Pure versions of the greed hypothesis are, on their own, unsatisfactory explanations for the causes of conflict. In reality the competing greed versus grievance hypotheses may be complementary explanations for conflict. The greed explanation for conflict duration and secessionist wars works in cross-country studies, but has to make way for grievance-based arguments in quantitative country case studies. Grievances and horizontal inequalities may be better at explaining why conflicts begin, but not necessarily why they persist. Neither the presence of greed or grievance is sufficient for the outbreak of violent conflict, something which requires institutional breakdown, which we describe as the failure of the social contract.
The breakdown of the social contract captures institutional malfunctioning and it is also crucial in transforming grievances into collective violence. A failing social contract may be the real signal of the risk of civil war.
- In certain instances, where there are substantial quantities of natural resource wealth, greed may be the dominant factor prolonging conflict, but without group formation (for which some historical grievances are important), violent collective action cannot take place.

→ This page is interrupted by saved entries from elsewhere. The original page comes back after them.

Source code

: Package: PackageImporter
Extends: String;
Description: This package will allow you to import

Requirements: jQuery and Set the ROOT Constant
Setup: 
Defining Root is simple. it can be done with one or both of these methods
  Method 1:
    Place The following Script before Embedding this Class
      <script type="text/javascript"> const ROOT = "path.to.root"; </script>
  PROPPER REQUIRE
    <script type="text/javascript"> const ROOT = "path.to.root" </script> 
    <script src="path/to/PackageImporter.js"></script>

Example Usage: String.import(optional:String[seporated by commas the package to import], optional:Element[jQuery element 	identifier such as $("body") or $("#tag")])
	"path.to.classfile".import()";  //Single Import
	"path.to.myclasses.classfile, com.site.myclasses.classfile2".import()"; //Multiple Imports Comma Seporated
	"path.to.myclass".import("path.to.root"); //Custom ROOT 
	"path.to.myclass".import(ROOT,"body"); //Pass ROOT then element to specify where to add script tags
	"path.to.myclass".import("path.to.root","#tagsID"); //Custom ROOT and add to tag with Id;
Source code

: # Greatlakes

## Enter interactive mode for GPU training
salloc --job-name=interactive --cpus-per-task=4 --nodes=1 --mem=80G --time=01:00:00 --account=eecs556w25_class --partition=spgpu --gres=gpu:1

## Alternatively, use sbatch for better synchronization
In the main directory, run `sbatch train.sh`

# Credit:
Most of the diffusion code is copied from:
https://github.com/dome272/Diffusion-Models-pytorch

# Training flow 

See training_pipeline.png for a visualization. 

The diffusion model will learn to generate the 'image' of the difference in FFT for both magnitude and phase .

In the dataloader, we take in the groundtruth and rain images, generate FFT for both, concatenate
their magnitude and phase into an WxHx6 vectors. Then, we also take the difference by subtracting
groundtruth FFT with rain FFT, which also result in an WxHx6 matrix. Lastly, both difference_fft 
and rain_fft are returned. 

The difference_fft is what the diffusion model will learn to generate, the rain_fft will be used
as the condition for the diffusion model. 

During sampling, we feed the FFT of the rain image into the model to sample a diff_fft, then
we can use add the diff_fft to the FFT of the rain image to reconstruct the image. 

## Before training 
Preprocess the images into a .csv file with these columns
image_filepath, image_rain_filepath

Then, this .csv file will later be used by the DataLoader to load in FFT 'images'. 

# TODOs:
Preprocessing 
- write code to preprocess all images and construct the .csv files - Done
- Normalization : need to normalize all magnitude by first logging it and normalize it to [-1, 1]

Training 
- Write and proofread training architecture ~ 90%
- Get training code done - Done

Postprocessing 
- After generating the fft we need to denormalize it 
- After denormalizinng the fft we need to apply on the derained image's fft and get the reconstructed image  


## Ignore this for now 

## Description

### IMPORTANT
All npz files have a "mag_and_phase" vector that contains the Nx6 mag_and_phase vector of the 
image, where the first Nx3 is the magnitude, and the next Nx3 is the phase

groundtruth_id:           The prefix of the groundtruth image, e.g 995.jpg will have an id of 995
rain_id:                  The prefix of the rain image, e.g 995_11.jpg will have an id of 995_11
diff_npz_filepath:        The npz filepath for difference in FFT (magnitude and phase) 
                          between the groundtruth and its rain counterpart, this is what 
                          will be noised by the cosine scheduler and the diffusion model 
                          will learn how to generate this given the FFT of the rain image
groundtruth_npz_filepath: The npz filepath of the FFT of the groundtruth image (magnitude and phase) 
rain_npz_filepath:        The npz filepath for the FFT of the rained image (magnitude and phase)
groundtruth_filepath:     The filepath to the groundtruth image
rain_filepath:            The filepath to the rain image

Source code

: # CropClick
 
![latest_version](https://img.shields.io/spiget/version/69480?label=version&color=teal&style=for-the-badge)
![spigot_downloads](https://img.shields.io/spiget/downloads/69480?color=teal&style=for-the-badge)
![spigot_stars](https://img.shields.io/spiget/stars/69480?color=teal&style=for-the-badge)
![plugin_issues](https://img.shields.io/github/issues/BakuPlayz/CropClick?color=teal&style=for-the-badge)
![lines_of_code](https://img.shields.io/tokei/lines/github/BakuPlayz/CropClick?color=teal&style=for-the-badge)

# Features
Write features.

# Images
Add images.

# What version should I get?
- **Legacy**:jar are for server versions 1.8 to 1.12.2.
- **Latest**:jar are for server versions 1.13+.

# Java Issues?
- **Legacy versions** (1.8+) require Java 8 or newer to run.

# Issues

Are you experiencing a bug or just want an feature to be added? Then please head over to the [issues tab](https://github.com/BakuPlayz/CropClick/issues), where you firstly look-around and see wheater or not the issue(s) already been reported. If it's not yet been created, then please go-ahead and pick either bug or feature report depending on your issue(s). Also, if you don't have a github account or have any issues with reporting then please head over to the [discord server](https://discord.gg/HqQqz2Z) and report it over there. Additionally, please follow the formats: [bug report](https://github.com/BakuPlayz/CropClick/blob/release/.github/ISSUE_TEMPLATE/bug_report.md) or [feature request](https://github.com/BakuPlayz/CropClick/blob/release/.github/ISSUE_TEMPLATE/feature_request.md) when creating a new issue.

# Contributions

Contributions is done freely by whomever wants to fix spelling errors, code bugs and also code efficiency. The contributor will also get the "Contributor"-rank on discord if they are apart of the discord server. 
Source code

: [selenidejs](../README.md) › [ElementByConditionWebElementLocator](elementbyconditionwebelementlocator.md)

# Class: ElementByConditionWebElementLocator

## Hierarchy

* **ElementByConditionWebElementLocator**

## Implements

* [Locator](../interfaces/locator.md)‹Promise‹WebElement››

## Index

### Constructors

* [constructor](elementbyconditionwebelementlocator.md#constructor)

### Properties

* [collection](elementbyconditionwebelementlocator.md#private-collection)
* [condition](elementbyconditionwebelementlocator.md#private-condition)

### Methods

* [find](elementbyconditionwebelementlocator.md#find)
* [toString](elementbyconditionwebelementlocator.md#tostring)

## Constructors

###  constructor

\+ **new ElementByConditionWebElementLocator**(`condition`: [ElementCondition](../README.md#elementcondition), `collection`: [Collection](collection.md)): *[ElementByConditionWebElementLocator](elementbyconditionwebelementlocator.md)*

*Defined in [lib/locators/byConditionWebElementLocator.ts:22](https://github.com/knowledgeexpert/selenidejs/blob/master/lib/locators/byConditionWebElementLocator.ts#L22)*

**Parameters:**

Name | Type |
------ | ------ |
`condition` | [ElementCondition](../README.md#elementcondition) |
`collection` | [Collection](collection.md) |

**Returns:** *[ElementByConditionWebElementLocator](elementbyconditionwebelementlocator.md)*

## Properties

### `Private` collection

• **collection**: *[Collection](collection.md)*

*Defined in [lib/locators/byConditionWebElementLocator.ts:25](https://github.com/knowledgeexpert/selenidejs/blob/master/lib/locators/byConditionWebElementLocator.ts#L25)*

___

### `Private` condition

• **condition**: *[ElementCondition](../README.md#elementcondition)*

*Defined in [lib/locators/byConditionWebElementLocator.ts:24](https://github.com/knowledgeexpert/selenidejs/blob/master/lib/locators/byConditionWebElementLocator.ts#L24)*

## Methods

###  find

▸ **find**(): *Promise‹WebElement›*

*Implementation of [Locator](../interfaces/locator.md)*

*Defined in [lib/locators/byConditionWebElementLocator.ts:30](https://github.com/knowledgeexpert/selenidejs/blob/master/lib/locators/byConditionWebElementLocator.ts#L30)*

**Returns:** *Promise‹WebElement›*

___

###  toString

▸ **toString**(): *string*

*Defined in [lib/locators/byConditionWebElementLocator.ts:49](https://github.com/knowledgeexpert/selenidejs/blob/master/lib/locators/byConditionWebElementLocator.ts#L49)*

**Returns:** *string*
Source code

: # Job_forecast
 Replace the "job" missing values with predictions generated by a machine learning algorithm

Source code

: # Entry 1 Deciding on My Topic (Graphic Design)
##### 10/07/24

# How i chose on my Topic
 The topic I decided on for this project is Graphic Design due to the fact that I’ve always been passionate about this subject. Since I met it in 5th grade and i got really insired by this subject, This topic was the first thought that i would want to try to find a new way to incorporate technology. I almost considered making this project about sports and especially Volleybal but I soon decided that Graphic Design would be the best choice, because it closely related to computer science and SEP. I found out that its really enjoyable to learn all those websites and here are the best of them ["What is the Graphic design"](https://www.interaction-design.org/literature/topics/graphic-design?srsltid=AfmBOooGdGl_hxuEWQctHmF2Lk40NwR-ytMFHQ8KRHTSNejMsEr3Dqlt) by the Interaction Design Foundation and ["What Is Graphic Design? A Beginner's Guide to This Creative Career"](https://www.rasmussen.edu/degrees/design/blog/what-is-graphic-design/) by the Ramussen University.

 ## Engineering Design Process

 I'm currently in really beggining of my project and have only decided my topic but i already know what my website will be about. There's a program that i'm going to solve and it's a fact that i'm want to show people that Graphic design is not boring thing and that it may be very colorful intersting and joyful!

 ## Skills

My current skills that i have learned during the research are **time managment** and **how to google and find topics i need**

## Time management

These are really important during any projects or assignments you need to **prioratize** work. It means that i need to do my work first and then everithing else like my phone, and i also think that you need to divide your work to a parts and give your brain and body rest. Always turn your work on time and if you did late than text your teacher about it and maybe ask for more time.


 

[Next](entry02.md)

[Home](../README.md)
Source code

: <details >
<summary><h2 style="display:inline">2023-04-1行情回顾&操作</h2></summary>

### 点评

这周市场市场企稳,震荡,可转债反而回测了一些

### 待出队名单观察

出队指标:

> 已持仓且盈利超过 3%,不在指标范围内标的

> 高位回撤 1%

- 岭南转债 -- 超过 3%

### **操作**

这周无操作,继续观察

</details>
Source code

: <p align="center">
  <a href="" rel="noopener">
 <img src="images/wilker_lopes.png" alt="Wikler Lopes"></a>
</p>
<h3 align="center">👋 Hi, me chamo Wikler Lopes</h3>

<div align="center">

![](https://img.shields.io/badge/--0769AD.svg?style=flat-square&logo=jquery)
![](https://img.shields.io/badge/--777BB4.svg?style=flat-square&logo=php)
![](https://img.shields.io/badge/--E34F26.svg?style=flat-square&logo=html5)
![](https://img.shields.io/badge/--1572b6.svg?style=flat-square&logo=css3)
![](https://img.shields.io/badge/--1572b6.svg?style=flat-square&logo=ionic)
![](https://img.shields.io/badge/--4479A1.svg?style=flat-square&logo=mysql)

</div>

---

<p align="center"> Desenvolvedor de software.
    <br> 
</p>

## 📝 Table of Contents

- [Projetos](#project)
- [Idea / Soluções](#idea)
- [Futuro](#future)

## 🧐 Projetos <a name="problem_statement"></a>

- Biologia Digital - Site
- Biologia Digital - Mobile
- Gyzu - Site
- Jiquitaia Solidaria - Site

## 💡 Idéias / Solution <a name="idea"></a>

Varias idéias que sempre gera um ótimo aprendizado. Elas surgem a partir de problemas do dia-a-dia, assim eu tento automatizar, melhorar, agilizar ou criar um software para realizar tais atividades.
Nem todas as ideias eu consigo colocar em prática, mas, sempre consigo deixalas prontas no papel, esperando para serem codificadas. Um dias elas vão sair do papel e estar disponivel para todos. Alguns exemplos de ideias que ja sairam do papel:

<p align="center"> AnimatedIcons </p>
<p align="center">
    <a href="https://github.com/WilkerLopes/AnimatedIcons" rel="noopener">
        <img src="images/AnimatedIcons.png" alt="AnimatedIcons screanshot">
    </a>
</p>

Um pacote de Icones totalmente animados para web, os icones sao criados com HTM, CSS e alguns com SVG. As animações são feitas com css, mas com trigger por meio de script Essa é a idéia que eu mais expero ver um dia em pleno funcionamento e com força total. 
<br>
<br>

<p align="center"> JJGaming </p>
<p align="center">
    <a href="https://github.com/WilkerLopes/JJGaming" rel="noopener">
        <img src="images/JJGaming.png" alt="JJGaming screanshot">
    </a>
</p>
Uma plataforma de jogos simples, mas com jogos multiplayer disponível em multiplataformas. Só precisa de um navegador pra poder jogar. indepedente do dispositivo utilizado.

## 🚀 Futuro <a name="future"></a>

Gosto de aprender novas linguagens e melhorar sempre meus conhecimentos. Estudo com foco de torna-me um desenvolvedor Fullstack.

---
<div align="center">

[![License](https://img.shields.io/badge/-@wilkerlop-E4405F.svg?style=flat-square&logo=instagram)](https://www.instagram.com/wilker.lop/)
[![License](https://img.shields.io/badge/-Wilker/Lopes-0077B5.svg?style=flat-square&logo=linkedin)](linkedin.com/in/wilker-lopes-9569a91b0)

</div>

- Some societies, despite having conditions pre-disposing them to civil war, such as horizontal inequality, polarisation and natural resource rents, do not descend into conflict.
- For the forces behind either greed or grievance to take the form of large-scale violence there must be other factors at work, specifically a weakening of the ‘social contract’. This is similar to the weak state capacity, and by implication poor institutional quality.
- Even if rents from capturable resources do constitute a sizeable prize, violent conflict is unlikely to take hold if a country has a framework of widely agreed rules.
- Such a viable social contract can be sufficient to restrain, if not eliminate, opportunistic behaviour such as large-scale theft of resource rents, and the violent expression of grievance.
The degradation of the social contract is more likely in the context of poverty and growth failure.
- As yet, no empirical models at the level of cross-national analysis exist to properly test for the relative power of greed vis-a-vis horizontal inequality type grievances in explaining conflict onset.
- Greed and grievance can and do co-exist; because one breeds the other a model of their simultaneous determination is required, along with the contribution of poverty (which is chiefly about the lack of growth) and institutional quality.
- Furthermore, the existing econometric literature regarding the causes of conflict allows us to infer little about the true nature of the causal links between the phenomena examined.
- The most robustly significant predictor of conflict risk and its duration is some indicator of economic prosperity. At a higher income people have more to lose from the destructiveness of conflict; and higher per-capita income implies a better functioning social contract, institutions and state capacity.